Le Luxembourg mise sur la coopération internationale
Au sein de l’Union européenne, le Luxembourg a pris une part active à ces discussions. Présent depuis le début du processus en 2022, le ministère de l’Environnement, du Climat et de la Biodiversité (MECB) a rappelé l’importance de considérer le cycle de vie complet des plastiques pour trouver des solutions durables.
Pour le ministre Serge Wilmes, la déception ne doit pas masquer les progrès accomplis.
« La pollution plastique constitue un défi global majeur qui ne peut être relevé qu’à travers un effort collectif et en considérant le cycle de vie entier des plastiques. Il est regrettable qu’aujourd’hui, aucun accord n’ait pu être trouvé malgré les efforts et la volonté de compromis dont nous avons fait preuve en tant qu’Union européenne tout au long des négociations. La lutte contre la pollution plastique est un combat de longue haleine, mais il est impératif d’avancer ensemble. »
Serge Wilmes, ministre de l’Environnement, du Climat et de la Biodiversité
Si la réunion a été ajournée, elle a néanmoins permis de produire un nouveau projet de texte, considéré comme une base plus solide pour la suite. Le Luxembourg insiste sur la nécessité de poursuivre le dialogue, convaincu que seule une action multilatérale peut infléchir la trajectoire actuelle.

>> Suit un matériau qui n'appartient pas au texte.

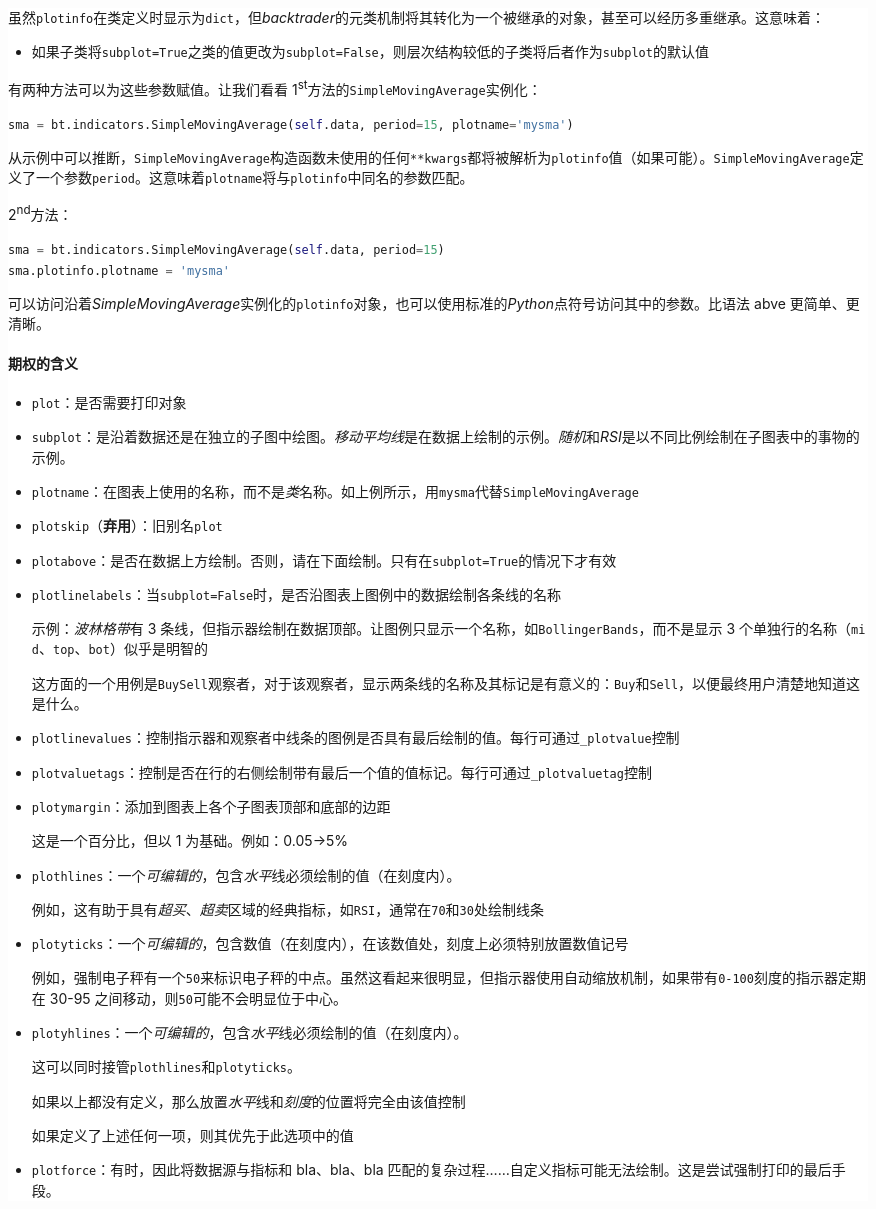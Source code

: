 虽然`plotinfo`在类定义时显示为`dict`，但*backtrader*的元类机制将其转化为一个被继承的对象，甚至可以经历多重继承。这意味着：

*   如果子类将`subplot=True`之类的值更改为`subplot=False`，则层次结构较低的子类将后者作为`subplot`的默认值

有两种方法可以为这些参数赋值。让我们看看 1<sup>st</sup>方法的`SimpleMovingAverage`实例化：

```py
sma = bt.indicators.SimpleMovingAverage(self.data, period=15, plotname='mysma') 
```

从示例中可以推断，`SimpleMovingAverage`构造函数未使用的任何`**kwargs`都将被解析为`plotinfo`值（如果可能）。`SimpleMovingAverage`定义了一个参数`period`。这意味着`plotname`将与`plotinfo`中同名的参数匹配。

2<sup>nd</sup>方法：

```py
sma = bt.indicators.SimpleMovingAverage(self.data, period=15)
sma.plotinfo.plotname = 'mysma' 
```

可以访问沿着*SimpleMovingAverage*实例化的`plotinfo`对象，也可以使用标准的*Python*点符号访问其中的参数。比语法 abve 更简单、更清晰。

#### 期权的含义

*   `plot`：是否需要打印对象

*   `subplot`：是沿着数据还是在独立的子图中绘图。*移动平均线*是在数据上绘制的示例。*随机*和*RSI*是以不同比例绘制在子图表中的事物的示例。

*   `plotname`：在图表上使用的名称，而不是*类*名称。如上例所示，用`mysma`代替`SimpleMovingAverage`

*   `plotskip`（**弃用**）：旧别名`plot`

*   `plotabove`：是否在数据上方绘制。否则，请在下面绘制。只有在`subplot=True`的情况下才有效

*   `plotlinelabels`：当`subplot=False`时，是否沿图表上图例中的数据绘制各条线的名称

    示例：*波林格带*有 3 条线，但指示器绘制在数据顶部。让图例只显示一个名称，如`BollingerBands`，而不是显示 3 个单独行的名称（`mid`、`top`、`bot`）似乎是明智的

    这方面的一个用例是`BuySell`观察者，对于该观察者，显示两条线的名称及其标记是有意义的：`Buy`和`Sell`，以便最终用户清楚地知道这是什么。

*   `plotlinevalues`：控制指示器和观察者中线条的图例是否具有最后绘制的值。每行可通过`_plotvalue`控制

*   `plotvaluetags`：控制是否在行的右侧绘制带有最后一个值的值标记。每行可通过`_plotvaluetag`控制

*   `plotymargin`：添加到图表上各个子图表顶部和底部的边距

    这是一个百分比，但以 1 为基础。例如：0.05->5%

*   `plothlines`：一个*可编辑的*，包含*水平*线必须绘制的值（在刻度内）。

    例如，这有助于具有*超买*、*超卖*区域的经典指标，如`RSI`，通常在`70`和`30`处绘制线条

*   `plotyticks`：一个*可编辑的*，包含数值（在刻度内），在该数值处，刻度上必须特别放置数值记号

    例如，强制电子秤有一个`50`来标识电子秤的中点。虽然这看起来很明显，但指示器使用自动缩放机制，如果带有`0-100`刻度的指示器定期在 30-95 之间移动，则`50`可能不会明显位于中心。

*   `plotyhlines`：一个*可编辑的*，包含*水平*线必须绘制的值（在刻度内）。

    这可以同时接管`plothlines`和`plotyticks`。

    如果以上都没有定义，那么放置*水平*线和*刻度*的位置将完全由该值控制

    如果定义了上述任何一项，则其优先于此选项中的值

*   `plotforce`：有时，因此将数据源与指标和 bla、bla、bla 匹配的复杂过程……自定义指标可能无法绘制。这是尝试强制打印的最后手段。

Un engagement national déjà tangible
Au-delà des négociations internationales, le Grand-Duché a déjà entrepris plusieurs initiatives pour limiter son empreinte plastique. Ces dernières années, le pays a renforcé sa législation sur les produits à usage unique, en interdisant progressivement la mise à disposition gratuite de sacs en plastique dans le commerce et en encourageant les alternatives réutilisables.
Le Luxembourg a également mis en place des systèmes de consigne volontaire et de collecte sélective performants, qui affichent des taux de recyclage parmi les plus élevés de l’Union européenne. Des campagnes de sensibilisation, menées en collaboration avec les communes et les associations, incitent la population à réduire sa consommation de plastiques superflus et à privilégier une économie circulaire.

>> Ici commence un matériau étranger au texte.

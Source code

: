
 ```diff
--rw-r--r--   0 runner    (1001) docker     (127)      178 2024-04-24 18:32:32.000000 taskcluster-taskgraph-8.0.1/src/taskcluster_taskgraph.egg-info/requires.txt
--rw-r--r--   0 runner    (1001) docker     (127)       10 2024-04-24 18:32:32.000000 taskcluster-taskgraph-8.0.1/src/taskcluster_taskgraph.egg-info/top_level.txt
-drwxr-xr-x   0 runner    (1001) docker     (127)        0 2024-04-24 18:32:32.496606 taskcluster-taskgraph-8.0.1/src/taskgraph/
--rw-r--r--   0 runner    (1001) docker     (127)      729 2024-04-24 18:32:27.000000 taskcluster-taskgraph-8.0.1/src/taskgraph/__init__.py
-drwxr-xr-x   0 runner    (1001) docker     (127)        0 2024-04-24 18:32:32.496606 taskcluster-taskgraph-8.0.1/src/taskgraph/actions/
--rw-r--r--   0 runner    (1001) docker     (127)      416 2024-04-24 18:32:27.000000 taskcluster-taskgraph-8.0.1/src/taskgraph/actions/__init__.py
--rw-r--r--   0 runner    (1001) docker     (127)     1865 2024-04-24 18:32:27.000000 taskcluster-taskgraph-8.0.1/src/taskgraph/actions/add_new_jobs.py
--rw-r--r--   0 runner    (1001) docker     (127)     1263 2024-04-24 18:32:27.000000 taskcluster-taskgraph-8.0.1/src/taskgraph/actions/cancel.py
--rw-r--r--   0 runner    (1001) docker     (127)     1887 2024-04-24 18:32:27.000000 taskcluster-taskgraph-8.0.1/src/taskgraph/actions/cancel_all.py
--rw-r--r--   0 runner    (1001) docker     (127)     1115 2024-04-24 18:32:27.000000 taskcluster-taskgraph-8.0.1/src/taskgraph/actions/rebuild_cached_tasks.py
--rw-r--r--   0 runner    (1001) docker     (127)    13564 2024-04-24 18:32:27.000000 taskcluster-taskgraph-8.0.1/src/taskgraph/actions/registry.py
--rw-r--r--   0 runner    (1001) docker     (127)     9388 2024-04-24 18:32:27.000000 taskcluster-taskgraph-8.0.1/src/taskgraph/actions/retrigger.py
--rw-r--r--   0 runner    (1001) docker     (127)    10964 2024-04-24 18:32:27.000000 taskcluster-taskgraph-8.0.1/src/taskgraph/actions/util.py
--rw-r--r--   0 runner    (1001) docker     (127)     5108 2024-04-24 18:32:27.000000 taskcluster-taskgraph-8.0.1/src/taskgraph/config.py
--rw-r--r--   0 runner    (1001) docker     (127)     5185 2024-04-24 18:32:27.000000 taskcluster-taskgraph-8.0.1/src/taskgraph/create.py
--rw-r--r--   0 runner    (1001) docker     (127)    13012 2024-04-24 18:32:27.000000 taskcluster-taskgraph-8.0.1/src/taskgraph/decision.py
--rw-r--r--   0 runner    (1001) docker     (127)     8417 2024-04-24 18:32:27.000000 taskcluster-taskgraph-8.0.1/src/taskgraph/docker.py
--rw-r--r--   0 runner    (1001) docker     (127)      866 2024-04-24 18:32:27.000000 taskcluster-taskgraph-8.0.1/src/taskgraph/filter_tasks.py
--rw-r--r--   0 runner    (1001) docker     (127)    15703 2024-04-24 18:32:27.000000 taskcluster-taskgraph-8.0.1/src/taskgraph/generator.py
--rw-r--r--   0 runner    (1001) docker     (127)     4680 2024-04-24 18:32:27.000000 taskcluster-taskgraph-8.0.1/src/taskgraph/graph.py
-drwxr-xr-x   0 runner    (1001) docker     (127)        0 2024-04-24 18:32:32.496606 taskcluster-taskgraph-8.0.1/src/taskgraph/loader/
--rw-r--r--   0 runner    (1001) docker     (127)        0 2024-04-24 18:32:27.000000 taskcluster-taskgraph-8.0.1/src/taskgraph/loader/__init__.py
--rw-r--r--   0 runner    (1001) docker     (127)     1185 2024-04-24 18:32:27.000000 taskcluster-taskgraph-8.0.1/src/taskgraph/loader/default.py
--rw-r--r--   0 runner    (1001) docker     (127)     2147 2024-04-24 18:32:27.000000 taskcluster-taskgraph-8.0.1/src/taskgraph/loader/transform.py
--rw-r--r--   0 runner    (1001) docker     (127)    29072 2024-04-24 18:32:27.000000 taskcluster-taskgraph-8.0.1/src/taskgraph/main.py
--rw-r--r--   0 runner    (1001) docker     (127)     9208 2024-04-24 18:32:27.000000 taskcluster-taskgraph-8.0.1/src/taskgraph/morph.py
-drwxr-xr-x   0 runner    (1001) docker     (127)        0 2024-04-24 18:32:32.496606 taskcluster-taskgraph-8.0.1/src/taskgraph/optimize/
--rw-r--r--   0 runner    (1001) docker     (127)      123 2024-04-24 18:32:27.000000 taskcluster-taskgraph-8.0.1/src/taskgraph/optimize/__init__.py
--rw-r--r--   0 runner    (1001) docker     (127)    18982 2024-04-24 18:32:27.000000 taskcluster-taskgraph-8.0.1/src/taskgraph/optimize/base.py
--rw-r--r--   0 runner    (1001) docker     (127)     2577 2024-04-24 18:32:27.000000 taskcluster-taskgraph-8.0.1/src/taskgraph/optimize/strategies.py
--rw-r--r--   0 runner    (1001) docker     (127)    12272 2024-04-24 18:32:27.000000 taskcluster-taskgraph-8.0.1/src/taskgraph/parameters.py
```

Pour le gouvernement, ces mesures nationales ne peuvent toutefois suffire à elles seules. « Nous faisons notre part au niveau local, mais sans un accord mondial ambitieux, l’impact restera limité », insiste Serge Wilmes. C’est cette conviction qui pousse le Luxembourg à défendre ardemment une approche globale, intégrant la production, la consommation, la gestion des déchets et l’innovation technologique.
Un optimisme prudent en Belgique
Du côté belge, le ministre du Climat et de la Transition environnementale, Jean-Luc Crucke, parle d’« échec » lors d’une interview accordée à la RTBF, tout en affichant une forme d’optimisme. Il fustige « l’entêtement des pays producteurs de pétrole », accusés de privilégier les bénéfices à court terme au détriment de la planète. À ses yeux, il y a urgence.
« Si on ne prend pas les mesures maintenant, vous aurez en 2050 plus de plastique dans les mers et les océans que de poissons. »
Jean-Luc Crucke, ministre du Climat et de la Transition environnementale
La Belgique, aux côtés de l’Union européenne, défendait une régulation stricte de la production et un soutien accru à la recherche d’alternatives scientifiques. Jean-Luc Crucke estime toutefois que la coalition en faveur d’un traité ambitieux n’a jamais été aussi large. Il mise sur de futures sessions de négociations pour convaincre les plus réticents.

Entre blocage et persévérance
L’échec de Genève reflète l’ampleur du fossé entre deux visions du monde : celle qui vise à transformer en profondeur la production et l’usage des plastiques, et celle qui cherche à préserver des intérêts économiques liés aux hydrocarbures.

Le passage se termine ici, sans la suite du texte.